Directions for this task: Lines in which "credentials" appears should be pulled from the data below.

Information given:
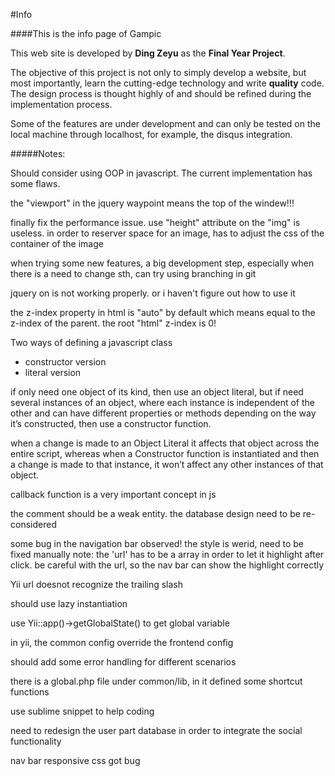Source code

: #Info

####This is the info page of Gampic

This web site is developed by **Ding Zeyu** as the **Final Year Project**.

The objective of this project is not only to simply develop a website, but most importantly, learn the cutting-edge technology and write **quality** code. The design process is thought highly of and should be refined during the implementation process.

Some of the features are under development and can only be tested on the local machine through localhost, for example, the disqus
integration.

#####Notes:

Should consider using OOP in javascript.
The current implementation has some flaws.

the "viewport" in the jquery waypoint means the top of the windew!!!

finally fix the performance issue.
use "height" attribute on the "img" is useless.
in order to reserver space for an image, has to adjust the css of the container of the image

when trying some new features, a big development step, especially when there is a need to change sth, can try using
branching in git

jquery on is not working properly. or i haven't figure out how to use it

the z-index property in html is "auto" by default which means equal to the z-index of the parent. the root "html"
z-index is 0!

Two ways of defining a javascript class

*	constructor version
*	literal version

if only need one object of its kind, then use an object literal, but if need several instances of an object, where each instance
is independent of the other and can have different properties or methods depending on the way it’s constructed, then use a constructor function.

when a change is made to an Object Literal it affects that object across the entire script, whereas when
a Constructor function is instantiated and then a change is made to that instance, it won’t affect any
other instances of that object.

callback function is a very important concept in js

the comment should be a weak entity. the database design need to be re-considered

some bug in the navigation bar observed! the style is werid, need to be fixed manually
note: the 'url' has to be a array in order to let it highlight after click. be careful with the url, so the nav bar can show
the highlight correctly

Yii url doesnot recognize the trailing slash

should use lazy instantiation

use Yii::app()->getGlobalState() to get global variable

in yii, the common config override the frontend config

should add some error handling for different scenarios

there is a global.php file under common/lib, in it defined some shortcut functions

use sublime snippet to help coding

need to redesign the user part database in order to integrate the social functionality

nav bar responsive css got bug
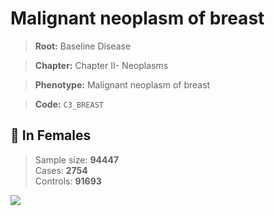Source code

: # Malignant neoplasm of breast

> **Root:** Baseline Disease  

> **Chapter:** Chapter II- Neoplasms  

> **Phenotype:** Malignant neoplasm of breast  

> **Code:** `C3_BREAST`

## 👩 In Females  
> Sample size: **94447**  
> Cases: **2754**  
> Controls: **91693**
<img src="/Disease/Figures/ALL/Baseline/C3_BREAST.png"/>
<CsvTable src="/Disease/Data/ALL/Baseline/LG_C3_BREAST.csv" label="🔍 View full results" />
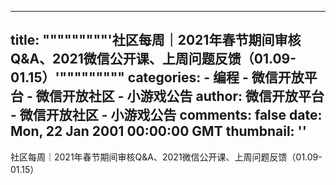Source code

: 
---
title: """""""""'社区每周｜2021年春节期间审核Q&A、2021微信公开课、上周问题反馈（01.09-01.15）'"""""""""
categories: 
    - 编程
    - 微信开放平台 - 微信开放社区 - 小游戏公告
author: 微信开放平台 - 微信开放社区 - 小游戏公告
comments: false
date: Mon, 22 Jan 2001 00:00:00 GMT
thumbnail: ''
---

<div>   
社区每周｜2021年春节期间审核Q&A、2021微信公开课、上周问题反馈（01.09-01.15）  
</div>
            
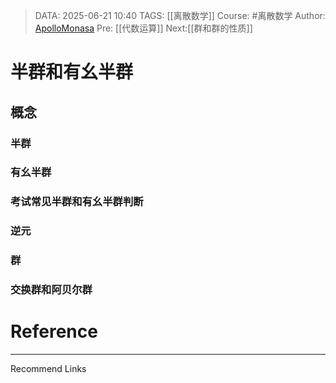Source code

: > DATA: 2025-06-21 10:40
> TAGS: [[离散数学]]
> Course: #离散数学 
> Author: [ApolloMonasa](https://github.com/ApolloMonasa)
> Pre: [[代数运算]]
> Next:[[群和群的性质]]


# 半群和有幺半群
## 概念
### 半群
### 有幺半群

### 考试常见半群和有幺半群判断

### 逆元

### 群

### 交换群和阿贝尔群


# Reference


---
Recommend Links
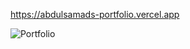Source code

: https://abdulsamads-portfolio.vercel.app

![Portfolio](https://github.com/user-attachments/assets/8e681d92-d742-4a65-a79b-c3de85b579a7)



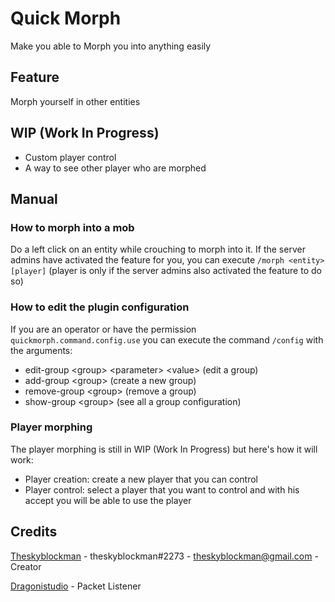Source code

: # Quick Morph
Make you able to Morph you into anything easily
## Feature
Morph yourself in other entities
## WIP (Work In Progress)
* Custom player control
* A way to see other player who are morphed

## Manual
### How to morph into a mob
Do a left click on an entity while crouching to morph into it.
If the server admins have activated the feature for you, you can execute ``/morph <entity> [player]``
(player is only if the server admins also activated the feature to do so)
### How to edit the plugin configuration
If you are an operator or have the permission `quickmorph.command.config.use` you can execute the command
`/config` with the arguments:
* edit-group \<group> \<parameter> \<value> (edit a group)
* add-group \<group> (create a new group)
* remove-group \<group> (remove a group)
* show-group \<group> (see all a group configuration)
### Player morphing
The player morphing is still in WIP (Work In Progress) but here's how it will work:

* Player creation: create a new player that you can control
* Player control: select a player that you want to control and with his accept you will be able to use the player

## Credits
[Theskyblockman](https://github.com/theskyblockman) - theskyblockman#2273 - theskyblockman@gmail.com - Creator

[Dragonistudio](https://github.com/dragonistudio) - Packet Listener
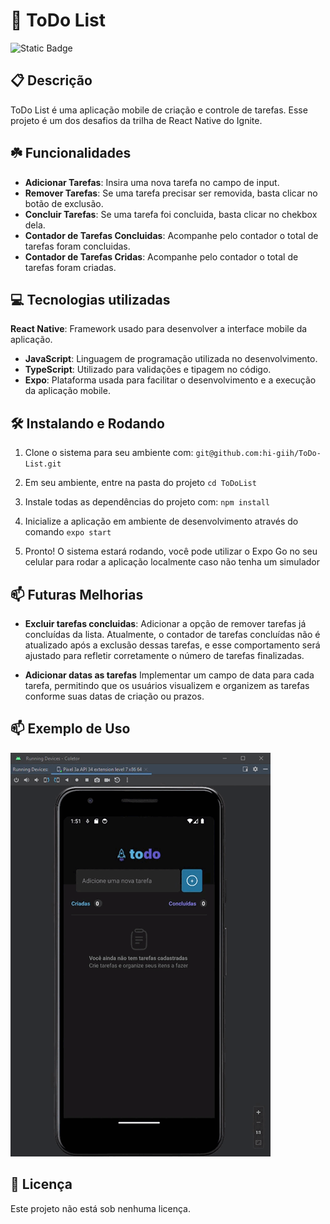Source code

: # 🚀 ToDo List

![Static Badge](https://img.shields.io/badge/status-Active-gren?style=for-the-badge)


## 📋 Descrição

ToDo List é uma aplicação mobile de criação e controle de tarefas.
Esse projeto é um dos desafios da trilha de React Native do Ignite.

## ☘️ Funcionalidades
 
- **Adicionar Tarefas**: Insira uma nova tarefa no campo de input.
- **Remover Tarefas**: Se uma tarefa precisar ser removida, basta clicar no botão de exclusão.
- **Concluir Tarefas**: Se uma tarefa foi concluida, basta clicar no chekbox dela.
- **Contador de Tarefas Concluidas**: Acompanhe pelo contador o total de tarefas foram concluidas.
- **Contador de Tarefas Cridas**: Acompanhe pelo contador o total de tarefas foram criadas.

## 💻 Tecnologias utilizadas

 **React Native**: Framework usado para desenvolver a interface mobile da aplicação.
- **JavaScript**: Linguagem de programação utilizada no desenvolvimento.
- **TypeScript**: Utilizado para validações e tipagem no código.
- **Expo**: Plataforma usada para facilitar o desenvolvimento e a execução da aplicação mobile.

## 🛠️ Instalando e Rodando

1. Clone o sistema para seu ambiente com: `git@github.com:hi-giih/ToDo-List.git`

2. Em seu ambiente, entre na pasta do projeto `cd ToDoList`

3. Instale todas as dependências do projeto com: `npm install`

4. Inicialize a aplicação em ambiente de desenvolvimento através do comando `expo start`

6. Pronto! O sistema estará rodando, você pode utilizar o Expo Go no seu celular para rodar a aplicação localmente caso não tenha um simulador

## 📫 Futuras Melhorias

- **Excluir tarefas concluidas**: Adicionar a opção de remover tarefas já concluídas da lista. Atualmente, o contador de tarefas concluídas não é atualizado após a exclusão dessas tarefas, e esse comportamento será ajustado para refletir corretamente o número de tarefas finalizadas.

- **Adicionar datas as tarefas**  Implementar um campo de data para cada tarefa, permitindo que os usuários visualizem e organizem as tarefas conforme suas datas de criação ou prazos.


## 📫 Exemplo de Uso

![Demonstração](./ToDoList.gif)


## 📜 Licença 

Este projeto não está sob nenhuma licença.
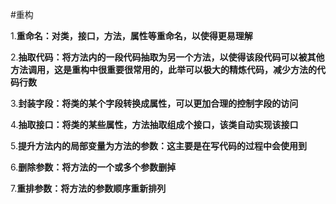 #重构

1.**重命名：对类，接口，方法，属性等重命名，以使得更易理解**

2.**抽取代码：将方法内的一段代码抽取为另一个方法，以使得该段代码可以被其他方法调用，这是重构中很重要很常用的，此举可以极大的精炼代码，减少方法的代码行数**

3.**封装字段：将类的某个字段转换成属性，可以更加合理的控制字段的访问**

4.**抽取接口：将类的某些属性，方法抽取组成个接口，该类自动实现该接口**

5.**提升方法内的局部变量为方法的参数：这主要是在写代码的过程中会使用到**

6.**删除参数：将方法的一个或多个参数删掉**

7.**重排参数：将方法的参数顺序重新排列**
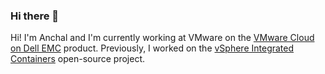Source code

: ### Hi there 👋

Hi! I'm Anchal and I'm currently working at VMware on the [VMware Cloud on Dell EMC](https://www.vmware.com/products/vmc-on-dell-emc.html) product. Previously, I worked on the [vSphere Integrated Containers](https://github.com/vmware/vic) open-source project.

<!--
**anchal-agrawal/anchal-agrawal** is a ✨ _special_ ✨ repository because its `README.md` (this file) appears on your GitHub profile.

Here are some ideas to get you started:

- 🔭 I’m currently working on ...
- 🌱 I’m currently learning ...
- 👯 I’m looking to collaborate on ...
- 🤔 I’m looking for help with ...
- 💬 Ask me about ...
- 📫 How to reach me: ...
- 😄 Pronouns: ...
- ⚡ Fun fact: ...
-->
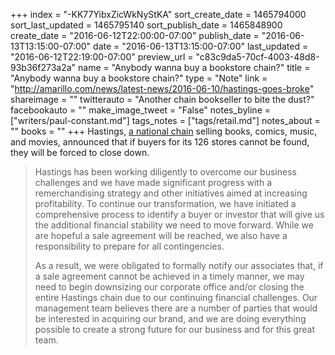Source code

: +++
index = "-KK77YibxZicWkNyStKA"
sort_create_date = 1465794000
sort_last_updated = 1465795140
sort_publish_date = 1465848900
create_date = "2016-06-12T22:00:00-07:00"
publish_date = "2016-06-13T13:15:00-07:00"
date = "2016-06-13T13:15:00-07:00"
last_updated = "2016-06-12T22:19:00-07:00"
preview_url = "c83c9da5-70cf-4003-48d8-93b36f273a2a"
name = "Anybody wanna buy a bookstore chain?"
title = "Anybody wanna buy a bookstore chain?"
type = "Note"
link = "http://amarillo.com/news/latest-news/2016-06-10/hastings-goes-broke"
shareimage = ""
twitterauto = "Another chain bookseller to bite the dust?"
facebookauto = ""
make_image_tweet = "False"
notes_byline = ["writers/paul-constant.md"]
tags_notes = ["tags/retail.md"]
notes_about = ""
books = ""
+++
Hastings, [a national chain](https://www.gohastings.com/) selling books, comics, music, and movies, announced that if buyers for its 126 stores cannot be found, they will be forced to close down.

<blockquote><p>Hastings has been working diligently to overcome our business challenges and we have made significant progress with a remerchandising strategy and other initiatives aimed at increasing profitability. To continue our transformation, we have initiated a comprehensive process to identify a buyer or investor that will give us the additional financial stability we need to move forward. While we are hopeful a sale agreement will be reached, we also have a responsibility to prepare for all contingencies.</p>

<p>As a result, we were obligated to formally notify our associates that, if a sale agreement cannot be achieved in a timely manner, we may need to begin downsizing our corporate office and/or closing the entire Hastings chain due to our continuing financial challenges. Our management team believes there are a number of parties that would be interested in acquiring our brand, and we are doing everything possible to create a strong future for our business and for this great team.</p></blockquote>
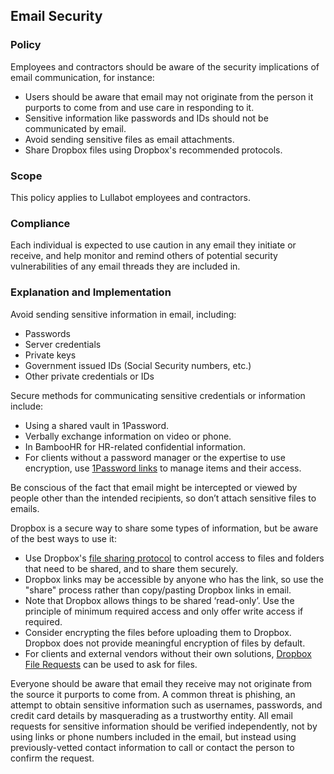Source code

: ## Email Security

### Policy
Employees and contractors should be aware of the security implications of email communication, for instance:

- Users should be aware that email may not originate from the person it purports to come from and use care in responding to it.
- Sensitive information like passwords and IDs should not be communicated by email.
- Avoid sending sensitive files as email attachments.
- Share Dropbox files using Dropbox's recommended protocols.

### Scope
This policy applies to Lullabot employees and contractors.

### Compliance
Each individual is expected to use caution in any email they initiate or receive, and help monitor and remind others of potential security vulnerabilities of any email threads they are included in.

### Explanation and Implementation

Avoid sending sensitive information in email, including:

- Passwords
- Server credentials
- Private keys
- Government issued IDs (Social Security numbers, etc.)
- Other private credentials or IDs

Secure methods for communicating sensitive credentials or information include:

- Using a shared vault in 1Password.
- Verbally exchange information on video or phone.
- In BambooHR for HR-related confidential information.
- For clients without a password manager or the expertise to use encryption, use [1Password links](https://support.1password.com/share-items/) to manage items and their access.

Be conscious of the fact that email might be intercepted or viewed by people other than the intended recipients, so don’t attach sensitive files to emails.

Dropbox is a secure way to share some types of information, but be aware of the best ways to use it:

- Use Dropbox's [file sharing protocol](https://help.dropbox.com/share) to control access to files and folders that need to be shared, and to share them securely.
- Dropbox links may be accessible by anyone who has the link, so use the "share" process rather than copy/pasting Dropbox links in email.
- Note that Dropbox allows things to be shared ‘read-only’. Use the principle of minimum required access and only offer write access if required. 
- Consider encrypting the files before uploading them to Dropbox. Dropbox does not provide meaningful encryption of files by default.
- For clients and external vendors without their own solutions, [Dropbox File Requests](https://help.dropbox.com/files-folders/share/create-file-request) can be used to ask for files.

Everyone should be aware that email they receive may not originate from the source it purports to come from. A common threat is phishing, an attempt to obtain sensitive information such as usernames, passwords, and credit card details by masquerading as a trustworthy entity. All email requests for sensitive information should be verified independently, not by using links or phone numbers included in the email, but instead using previously-vetted contact information to call or contact the person to confirm the request.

Answer space:
- Server credentials
- Other private credentials or IDs
Secure methods for communicating sensitive credentials or information include:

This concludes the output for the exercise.